Aged in French oak barrels for 36 months, the Il Poggione Brunello di Montalcino 2011 (SRP $84.99) displayed dark cherry notes, with some dried fruit character and spiciness. In spite of the wine’s full body, it still offered an elegance and finesse along with long length.

At the top of the pyramid, Brunello Riserva wines must be aged for a total of six years. The single-vineyard Il Poggione Brunello di Montalcino Riserva Vigna Paganelli 2010 (SRP $125.00) comes from the oldest vineyard on the Il Poggione estate (planted in 1964) and spent four years aging in large oak vessels, resulting in a powerful wine with cherry, leather and woodiness on the nose and palate, culminating in long length.

The winery’s careful oak management extends to its decision to season its own oak and then assemble the barrels themselves, rather than sourcing them directly from a cooper. Further, in an effort in be sustainable, the barrels are kept for 20 years and shaved every five years. After that, the wood is recycled into floor boards and other non-wine uses. Moreover, the winery has been fully solar-powered for the past three years.
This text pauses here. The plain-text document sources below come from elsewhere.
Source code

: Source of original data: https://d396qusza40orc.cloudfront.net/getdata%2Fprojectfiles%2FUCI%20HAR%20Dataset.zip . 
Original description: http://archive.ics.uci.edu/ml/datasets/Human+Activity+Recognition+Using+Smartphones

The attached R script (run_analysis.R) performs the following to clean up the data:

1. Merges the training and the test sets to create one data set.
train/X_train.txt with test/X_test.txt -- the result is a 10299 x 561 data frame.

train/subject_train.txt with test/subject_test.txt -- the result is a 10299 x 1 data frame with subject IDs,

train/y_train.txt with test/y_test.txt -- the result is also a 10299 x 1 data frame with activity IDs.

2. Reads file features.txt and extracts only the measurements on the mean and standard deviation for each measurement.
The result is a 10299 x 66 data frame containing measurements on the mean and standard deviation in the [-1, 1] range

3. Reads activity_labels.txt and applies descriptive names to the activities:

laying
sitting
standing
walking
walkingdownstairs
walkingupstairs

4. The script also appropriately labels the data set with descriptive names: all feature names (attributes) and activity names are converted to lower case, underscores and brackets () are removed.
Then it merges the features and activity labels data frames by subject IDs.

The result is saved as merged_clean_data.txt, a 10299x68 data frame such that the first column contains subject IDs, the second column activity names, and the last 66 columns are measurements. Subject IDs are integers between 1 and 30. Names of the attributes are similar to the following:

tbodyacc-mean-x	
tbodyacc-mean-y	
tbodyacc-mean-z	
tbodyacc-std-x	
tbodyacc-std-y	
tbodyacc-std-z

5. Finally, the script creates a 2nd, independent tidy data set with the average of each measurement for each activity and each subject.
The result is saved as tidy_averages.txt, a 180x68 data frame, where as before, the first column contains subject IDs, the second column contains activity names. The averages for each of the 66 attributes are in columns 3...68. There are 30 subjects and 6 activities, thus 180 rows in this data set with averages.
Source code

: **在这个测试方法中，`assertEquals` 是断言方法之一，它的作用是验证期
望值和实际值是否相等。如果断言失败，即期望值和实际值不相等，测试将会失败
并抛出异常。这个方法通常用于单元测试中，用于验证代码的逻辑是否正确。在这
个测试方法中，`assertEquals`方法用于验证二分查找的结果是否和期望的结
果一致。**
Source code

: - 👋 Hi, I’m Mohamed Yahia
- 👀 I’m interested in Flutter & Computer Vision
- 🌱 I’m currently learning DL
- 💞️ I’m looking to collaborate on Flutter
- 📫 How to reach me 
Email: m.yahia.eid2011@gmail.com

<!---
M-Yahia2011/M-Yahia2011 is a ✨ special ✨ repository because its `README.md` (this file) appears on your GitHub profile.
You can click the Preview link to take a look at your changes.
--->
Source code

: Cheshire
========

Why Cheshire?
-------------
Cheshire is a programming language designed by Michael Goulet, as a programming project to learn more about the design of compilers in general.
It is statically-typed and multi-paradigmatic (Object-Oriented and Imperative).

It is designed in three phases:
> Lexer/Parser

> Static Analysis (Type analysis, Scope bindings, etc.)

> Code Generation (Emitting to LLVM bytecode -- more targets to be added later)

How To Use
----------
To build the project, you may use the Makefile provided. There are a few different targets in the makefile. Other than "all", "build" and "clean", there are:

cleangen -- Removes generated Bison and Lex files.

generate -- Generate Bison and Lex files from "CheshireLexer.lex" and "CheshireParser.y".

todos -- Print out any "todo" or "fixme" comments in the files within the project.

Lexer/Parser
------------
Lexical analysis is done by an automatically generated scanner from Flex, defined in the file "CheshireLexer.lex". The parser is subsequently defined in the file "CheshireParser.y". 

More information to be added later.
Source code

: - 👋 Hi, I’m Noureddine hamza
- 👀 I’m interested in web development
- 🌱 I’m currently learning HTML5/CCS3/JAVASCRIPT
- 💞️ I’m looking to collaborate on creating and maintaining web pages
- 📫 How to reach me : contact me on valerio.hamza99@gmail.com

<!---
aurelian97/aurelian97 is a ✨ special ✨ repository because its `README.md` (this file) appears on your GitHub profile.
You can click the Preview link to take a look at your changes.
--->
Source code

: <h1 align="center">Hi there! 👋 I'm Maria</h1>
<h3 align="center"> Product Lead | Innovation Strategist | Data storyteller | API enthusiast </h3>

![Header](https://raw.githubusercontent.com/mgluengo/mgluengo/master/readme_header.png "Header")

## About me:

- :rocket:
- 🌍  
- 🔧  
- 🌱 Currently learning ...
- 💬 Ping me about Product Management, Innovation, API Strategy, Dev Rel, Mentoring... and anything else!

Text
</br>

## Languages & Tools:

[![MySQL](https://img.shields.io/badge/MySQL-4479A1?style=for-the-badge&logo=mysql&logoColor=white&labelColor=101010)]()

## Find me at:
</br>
Green efforts also apply outside the winery as Il Poggione propagates its own vines with its own unique clones of Sangiovese and practices sustainable agriculture. Beyond its 300 acres of vineyards, Il Poggione’s 1300-acre property also boasts extensive olive groves, grain fields and livestock, all of which are tended to by hand.

Such attention to detail is labor-intensive and costly, but certainly befitting a jewel in Brunello’s crown.